• [BRIEF]
Omit every picture while repeating the entries exactly.

• [SUPPLIED INFORMATION]
───
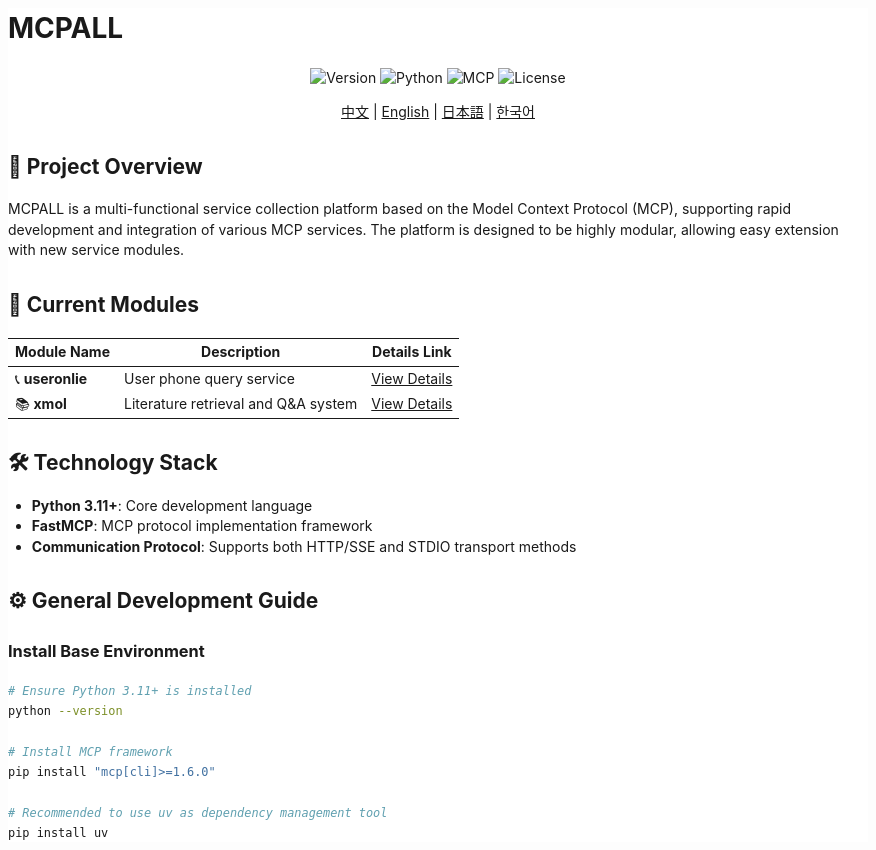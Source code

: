 # MCPALL

<div align="center">

![Version](https://img.shields.io/badge/Version-1.0.0-blue)
![Python](https://img.shields.io/badge/Python-3.11%2B-brightgreen)
![MCP](https://img.shields.io/badge/MCP-1.6.0%2B-orange)
![License](https://img.shields.io/badge/License-MIT-green)

</div>

<div align="center">
  
[中文](../../readme.md) | [English](./readme_en.md) | [日本語](./readme_jp.md) | [한국어](./readme_kr.md)

</div>

## 📑 Project Overview

MCPALL is a multi-functional service collection platform based on the Model Context Protocol (MCP), supporting rapid development and integration of various MCP services. The platform is designed to be highly modular, allowing easy extension with new service modules.

## 🚀 Current Modules

| Module Name | Description | Details Link |
|-------------|-------------|--------------|
| 📞 **useronlie** | User phone query service | [View Details](../../useronlie/README.md) |
| 📚 **xmol** | Literature retrieval and Q&A system | [View Details](../../xmol/README.md) |

## 🛠️ Technology Stack

- **Python 3.11+**: Core development language
- **FastMCP**: MCP protocol implementation framework
- **Communication Protocol**: Supports both HTTP/SSE and STDIO transport methods

## ⚙️ General Development Guide

### Install Base Environment

```bash
# Ensure Python 3.11+ is installed
python --version

# Install MCP framework
pip install "mcp[cli]>=1.6.0"

# Recommended to use uv as dependency management tool
pip install uv
```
───
• [WRITTEN ANSWER]
Source code

: # MCPALL

<div align="center">

![Version](https://img.shields.io/badge/Version-1.0.0-blue)
![Python](https://img.shields.io/badge/Python-3.11%2B-brightgreen)
![MCP](https://img.shields.io/badge/MCP-1.6.0%2B-orange)
![License](https://img.shields.io/badge/License-MIT-green)

</div>

<div align="center">
  
[中文](../../readme.md) | [English](./readme_en.md) | [日本語](./readme_jp.md) | [한국어](./readme_kr.md)

</div>

## 📑 Project Overview

MCPALL is a multi-functional service collection platform based on the Model Context Protocol (MCP), supporting rapid development and integration of various MCP services. The platform is designed to be highly modular, allowing easy extension with new service modules.

## 🚀 Current Modules

| Module Name | Description | Details Link |
|-------------|-------------|--------------|
| 📞 **useronlie** | User phone query service | [View Details](../../useronlie/README.md) |
| 📚 **xmol** | Literature retrieval and Q&A system | [View Details](../../xmol/README.md) |

## 🛠️ Technology Stack

- **Python 3.11+**: Core development language
- **FastMCP**: MCP protocol implementation framework
- **Communication Protocol**: Supports both HTTP/SSE and STDIO transport methods

## ⚙️ General Development Guide

### Install Base Environment

```bash
# Ensure Python 3.11+ is installed
python --version

# Install MCP framework
pip install "mcp[cli]>=1.6.0"

# Recommended to use uv as dependency management tool
pip install uv
```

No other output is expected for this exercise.